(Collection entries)
◇ ◇ ◇ ◇ ◇
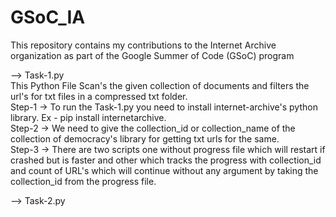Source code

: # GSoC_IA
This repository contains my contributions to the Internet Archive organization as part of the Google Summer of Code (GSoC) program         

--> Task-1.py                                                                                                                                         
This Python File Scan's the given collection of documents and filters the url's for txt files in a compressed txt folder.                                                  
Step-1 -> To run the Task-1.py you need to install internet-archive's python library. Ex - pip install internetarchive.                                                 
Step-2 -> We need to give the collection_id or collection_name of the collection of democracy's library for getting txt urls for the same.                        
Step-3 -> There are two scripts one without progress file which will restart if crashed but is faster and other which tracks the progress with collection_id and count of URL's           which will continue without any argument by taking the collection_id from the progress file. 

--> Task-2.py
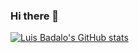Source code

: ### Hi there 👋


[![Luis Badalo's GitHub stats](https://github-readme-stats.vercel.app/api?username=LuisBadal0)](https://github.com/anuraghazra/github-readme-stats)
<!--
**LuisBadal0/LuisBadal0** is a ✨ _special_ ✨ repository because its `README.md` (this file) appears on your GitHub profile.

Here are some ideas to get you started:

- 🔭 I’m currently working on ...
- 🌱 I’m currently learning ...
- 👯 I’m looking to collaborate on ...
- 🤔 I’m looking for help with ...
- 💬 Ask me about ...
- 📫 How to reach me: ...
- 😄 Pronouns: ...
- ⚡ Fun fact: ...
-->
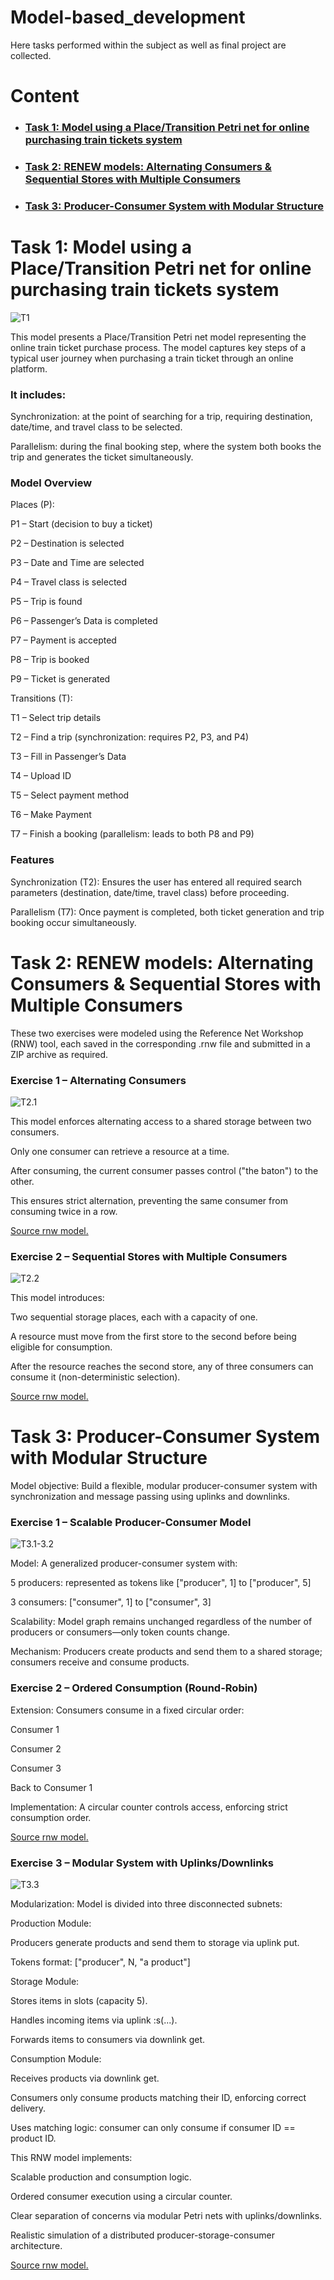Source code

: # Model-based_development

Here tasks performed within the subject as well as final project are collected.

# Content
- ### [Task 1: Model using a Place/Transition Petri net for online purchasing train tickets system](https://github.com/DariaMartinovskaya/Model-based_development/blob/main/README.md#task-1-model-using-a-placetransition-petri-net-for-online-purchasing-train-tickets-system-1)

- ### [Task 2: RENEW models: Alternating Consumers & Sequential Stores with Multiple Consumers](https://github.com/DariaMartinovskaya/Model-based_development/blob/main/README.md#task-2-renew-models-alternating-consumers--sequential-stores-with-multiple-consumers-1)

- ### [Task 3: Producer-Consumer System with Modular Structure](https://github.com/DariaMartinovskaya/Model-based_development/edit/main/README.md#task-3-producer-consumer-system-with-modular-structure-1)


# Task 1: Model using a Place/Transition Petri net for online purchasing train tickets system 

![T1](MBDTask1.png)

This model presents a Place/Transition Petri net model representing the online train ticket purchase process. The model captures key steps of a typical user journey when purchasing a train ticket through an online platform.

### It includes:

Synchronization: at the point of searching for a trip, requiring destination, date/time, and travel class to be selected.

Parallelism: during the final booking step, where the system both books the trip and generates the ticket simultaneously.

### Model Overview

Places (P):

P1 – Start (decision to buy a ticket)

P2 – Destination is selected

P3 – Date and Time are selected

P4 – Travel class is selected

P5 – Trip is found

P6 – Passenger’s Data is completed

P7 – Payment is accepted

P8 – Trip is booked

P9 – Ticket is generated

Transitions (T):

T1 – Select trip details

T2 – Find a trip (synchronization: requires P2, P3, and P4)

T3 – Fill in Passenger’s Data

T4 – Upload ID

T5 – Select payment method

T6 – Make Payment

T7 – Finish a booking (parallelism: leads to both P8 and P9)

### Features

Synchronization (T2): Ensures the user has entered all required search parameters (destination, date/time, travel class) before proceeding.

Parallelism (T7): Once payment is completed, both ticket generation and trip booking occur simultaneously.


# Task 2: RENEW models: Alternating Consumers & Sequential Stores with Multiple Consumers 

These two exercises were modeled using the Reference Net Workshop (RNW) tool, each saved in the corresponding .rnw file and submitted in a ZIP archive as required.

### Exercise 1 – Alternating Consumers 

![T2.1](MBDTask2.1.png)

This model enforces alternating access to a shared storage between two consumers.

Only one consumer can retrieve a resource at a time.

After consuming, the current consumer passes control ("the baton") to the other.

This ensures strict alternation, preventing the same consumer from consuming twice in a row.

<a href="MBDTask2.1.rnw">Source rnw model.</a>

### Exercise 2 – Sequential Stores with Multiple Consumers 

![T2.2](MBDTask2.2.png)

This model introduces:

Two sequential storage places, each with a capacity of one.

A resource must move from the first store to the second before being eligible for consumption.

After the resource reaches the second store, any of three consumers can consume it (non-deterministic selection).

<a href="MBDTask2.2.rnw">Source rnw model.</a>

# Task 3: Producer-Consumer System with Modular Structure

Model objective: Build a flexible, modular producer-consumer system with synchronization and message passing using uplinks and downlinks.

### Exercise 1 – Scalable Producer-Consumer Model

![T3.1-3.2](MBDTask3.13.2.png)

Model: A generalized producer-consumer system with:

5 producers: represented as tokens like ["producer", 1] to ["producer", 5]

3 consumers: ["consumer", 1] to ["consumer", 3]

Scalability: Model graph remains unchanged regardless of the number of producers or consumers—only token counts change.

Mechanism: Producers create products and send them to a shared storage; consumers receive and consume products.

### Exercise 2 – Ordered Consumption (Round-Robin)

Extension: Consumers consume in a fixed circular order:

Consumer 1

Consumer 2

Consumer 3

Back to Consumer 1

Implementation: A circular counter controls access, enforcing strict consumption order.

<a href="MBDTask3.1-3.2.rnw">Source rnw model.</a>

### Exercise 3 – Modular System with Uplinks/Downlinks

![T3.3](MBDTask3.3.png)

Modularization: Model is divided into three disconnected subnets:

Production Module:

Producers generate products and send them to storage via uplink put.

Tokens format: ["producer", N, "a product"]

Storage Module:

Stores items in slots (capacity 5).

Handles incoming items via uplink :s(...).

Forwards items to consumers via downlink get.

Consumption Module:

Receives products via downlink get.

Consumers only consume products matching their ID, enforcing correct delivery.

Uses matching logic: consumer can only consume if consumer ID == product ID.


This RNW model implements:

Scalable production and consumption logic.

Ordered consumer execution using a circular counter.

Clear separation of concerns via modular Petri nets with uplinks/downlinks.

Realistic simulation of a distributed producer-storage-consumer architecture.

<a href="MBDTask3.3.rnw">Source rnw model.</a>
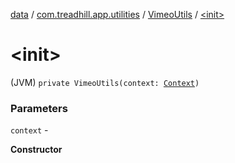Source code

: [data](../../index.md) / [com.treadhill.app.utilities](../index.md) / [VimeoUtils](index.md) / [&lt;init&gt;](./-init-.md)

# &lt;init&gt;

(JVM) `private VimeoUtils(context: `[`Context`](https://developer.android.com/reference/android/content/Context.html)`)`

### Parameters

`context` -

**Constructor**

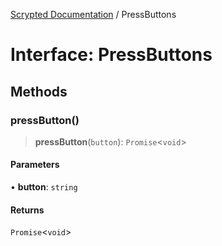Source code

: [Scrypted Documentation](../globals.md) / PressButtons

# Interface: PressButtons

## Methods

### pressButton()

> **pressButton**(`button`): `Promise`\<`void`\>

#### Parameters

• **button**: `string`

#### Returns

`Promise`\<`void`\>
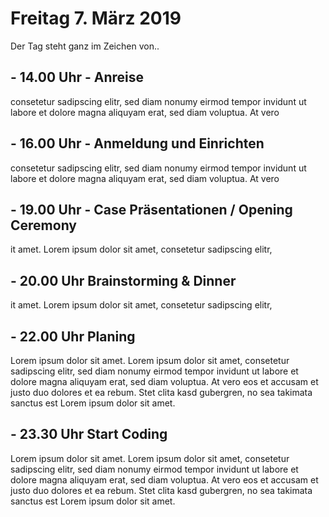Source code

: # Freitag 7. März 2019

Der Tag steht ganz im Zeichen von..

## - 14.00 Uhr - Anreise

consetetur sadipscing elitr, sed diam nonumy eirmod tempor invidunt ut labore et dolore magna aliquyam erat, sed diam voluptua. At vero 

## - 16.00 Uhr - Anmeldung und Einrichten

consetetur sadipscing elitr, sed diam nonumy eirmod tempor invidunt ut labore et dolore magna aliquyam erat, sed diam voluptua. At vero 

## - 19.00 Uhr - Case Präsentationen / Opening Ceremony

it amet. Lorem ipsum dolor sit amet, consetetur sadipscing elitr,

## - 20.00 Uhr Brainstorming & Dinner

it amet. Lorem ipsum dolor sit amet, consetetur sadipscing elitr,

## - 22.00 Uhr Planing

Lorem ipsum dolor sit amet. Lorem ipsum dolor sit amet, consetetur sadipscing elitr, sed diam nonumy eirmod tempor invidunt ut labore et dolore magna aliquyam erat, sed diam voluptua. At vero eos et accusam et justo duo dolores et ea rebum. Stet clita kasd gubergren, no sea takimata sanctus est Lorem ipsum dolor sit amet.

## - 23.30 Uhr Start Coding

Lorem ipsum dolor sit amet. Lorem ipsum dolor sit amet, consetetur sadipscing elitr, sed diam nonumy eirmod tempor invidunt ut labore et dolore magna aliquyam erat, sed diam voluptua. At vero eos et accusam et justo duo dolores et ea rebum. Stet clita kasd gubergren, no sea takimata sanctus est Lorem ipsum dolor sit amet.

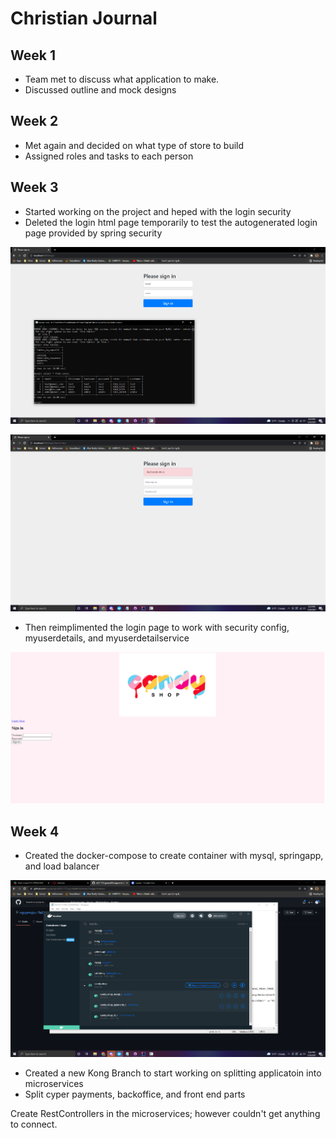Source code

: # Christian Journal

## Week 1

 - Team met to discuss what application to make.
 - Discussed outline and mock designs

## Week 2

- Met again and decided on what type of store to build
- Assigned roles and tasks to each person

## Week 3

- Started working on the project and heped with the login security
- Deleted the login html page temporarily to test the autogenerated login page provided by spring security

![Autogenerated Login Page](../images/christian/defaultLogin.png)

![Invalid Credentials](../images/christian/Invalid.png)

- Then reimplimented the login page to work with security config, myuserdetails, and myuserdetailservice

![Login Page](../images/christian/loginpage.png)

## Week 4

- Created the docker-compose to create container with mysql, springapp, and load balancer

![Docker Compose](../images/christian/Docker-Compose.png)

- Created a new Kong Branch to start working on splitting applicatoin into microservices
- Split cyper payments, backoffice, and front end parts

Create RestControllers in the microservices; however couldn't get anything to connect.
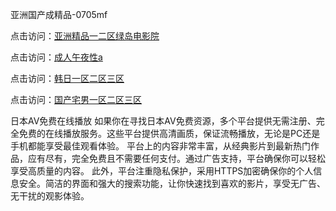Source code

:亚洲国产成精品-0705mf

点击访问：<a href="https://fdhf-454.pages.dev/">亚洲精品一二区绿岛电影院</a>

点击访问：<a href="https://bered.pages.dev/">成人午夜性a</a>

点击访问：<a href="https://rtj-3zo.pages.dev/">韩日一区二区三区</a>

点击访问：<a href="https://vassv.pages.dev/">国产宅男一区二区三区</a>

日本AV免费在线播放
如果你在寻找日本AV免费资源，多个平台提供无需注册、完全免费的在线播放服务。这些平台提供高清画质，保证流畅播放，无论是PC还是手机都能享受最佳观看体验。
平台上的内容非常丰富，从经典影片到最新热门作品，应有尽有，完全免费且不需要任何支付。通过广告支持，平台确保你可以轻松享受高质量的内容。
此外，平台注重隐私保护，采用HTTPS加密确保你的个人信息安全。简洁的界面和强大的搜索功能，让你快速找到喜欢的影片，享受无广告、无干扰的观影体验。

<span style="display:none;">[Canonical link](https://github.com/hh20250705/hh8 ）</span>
◇ ◇ ◇ ◇ ◇
Exercise details:
Go through the data and show every line where "circular" occurs.

Written solution:
Extension: Consumers consume in a fixed circular order:
Implementation: A circular counter controls access, enforcing strict consumption order.
Ordered consumer execution using a circular counter.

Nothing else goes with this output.